How to complete this task - Set down all the entries again, word for word.

BEGIN Material for this task

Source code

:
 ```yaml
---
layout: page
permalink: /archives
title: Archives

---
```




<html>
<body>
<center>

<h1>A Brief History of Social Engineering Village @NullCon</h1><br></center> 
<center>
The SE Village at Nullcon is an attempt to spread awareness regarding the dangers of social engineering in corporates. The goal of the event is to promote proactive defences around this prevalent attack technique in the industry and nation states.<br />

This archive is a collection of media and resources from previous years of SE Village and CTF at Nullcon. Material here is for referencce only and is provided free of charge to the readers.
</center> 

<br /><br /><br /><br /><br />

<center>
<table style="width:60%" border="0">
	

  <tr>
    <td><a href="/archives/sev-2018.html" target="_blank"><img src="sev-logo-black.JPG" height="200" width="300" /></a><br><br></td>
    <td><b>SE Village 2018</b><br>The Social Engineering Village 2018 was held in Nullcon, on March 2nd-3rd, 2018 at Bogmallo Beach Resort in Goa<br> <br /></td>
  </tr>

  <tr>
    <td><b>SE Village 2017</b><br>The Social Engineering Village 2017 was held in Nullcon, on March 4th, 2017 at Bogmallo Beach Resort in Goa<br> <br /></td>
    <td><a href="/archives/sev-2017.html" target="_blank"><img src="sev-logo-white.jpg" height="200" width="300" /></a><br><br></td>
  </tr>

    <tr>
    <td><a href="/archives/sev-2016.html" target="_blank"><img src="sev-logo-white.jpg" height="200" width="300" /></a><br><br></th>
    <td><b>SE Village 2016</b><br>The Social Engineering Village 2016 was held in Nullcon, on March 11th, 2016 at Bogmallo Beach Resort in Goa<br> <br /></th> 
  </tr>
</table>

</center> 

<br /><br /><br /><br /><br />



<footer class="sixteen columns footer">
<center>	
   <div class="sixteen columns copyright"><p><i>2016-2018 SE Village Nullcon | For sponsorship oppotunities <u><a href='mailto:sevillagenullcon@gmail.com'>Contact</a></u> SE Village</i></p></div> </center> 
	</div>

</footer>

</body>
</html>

END Material for this task

Answer space -
Source code

:
 ```yaml
---
layout: page
permalink: /archives
title: Archives

---
```




<html>
<body>
<center>

<h1>A Brief History of Social Engineering Village @NullCon</h1><br></center> 
<center>
The SE Village at Nullcon is an attempt to spread awareness regarding the dangers of social engineering in corporates. The goal of the event is to promote proactive defences around this prevalent attack technique in the industry and nation states.<br />

This archive is a collection of media and resources from previous years of SE Village and CTF at Nullcon. Material here is for referencce only and is provided free of charge to the readers.
</center> 

<br /><br /><br /><br /><br />

<center>
<table style="width:60%" border="0">
	

  <tr>
    <td><a href="/archives/sev-2018.html" target="_blank"><img src="sev-logo-black.JPG" height="200" width="300" /></a><br><br></td>
    <td><b>SE Village 2018</b><br>The Social Engineering Village 2018 was held in Nullcon, on March 2nd-3rd, 2018 at Bogmallo Beach Resort in Goa<br> <br /></td>
  </tr>

  <tr>
    <td><b>SE Village 2017</b><br>The Social Engineering Village 2017 was held in Nullcon, on March 4th, 2017 at Bogmallo Beach Resort in Goa<br> <br /></td>
    <td><a href="/archives/sev-2017.html" target="_blank"><img src="sev-logo-white.jpg" height="200" width="300" /></a><br><br></td>
  </tr>

    <tr>
    <td><a href="/archives/sev-2016.html" target="_blank"><img src="sev-logo-white.jpg" height="200" width="300" /></a><br><br></th>
    <td><b>SE Village 2016</b><br>The Social Engineering Village 2016 was held in Nullcon, on March 11th, 2016 at Bogmallo Beach Resort in Goa<br> <br /></th> 
  </tr>
</table>

</center> 

<br /><br /><br /><br /><br />



<footer class="sixteen columns footer">
<center>	
   <div class="sixteen columns copyright"><p><i>2016-2018 SE Village Nullcon | For sponsorship oppotunities <u><a href='mailto:sevillagenullcon@gmail.com'>Contact</a></u> SE Village</i></p></div> </center> 
	</div>

</footer>

</body>
</html>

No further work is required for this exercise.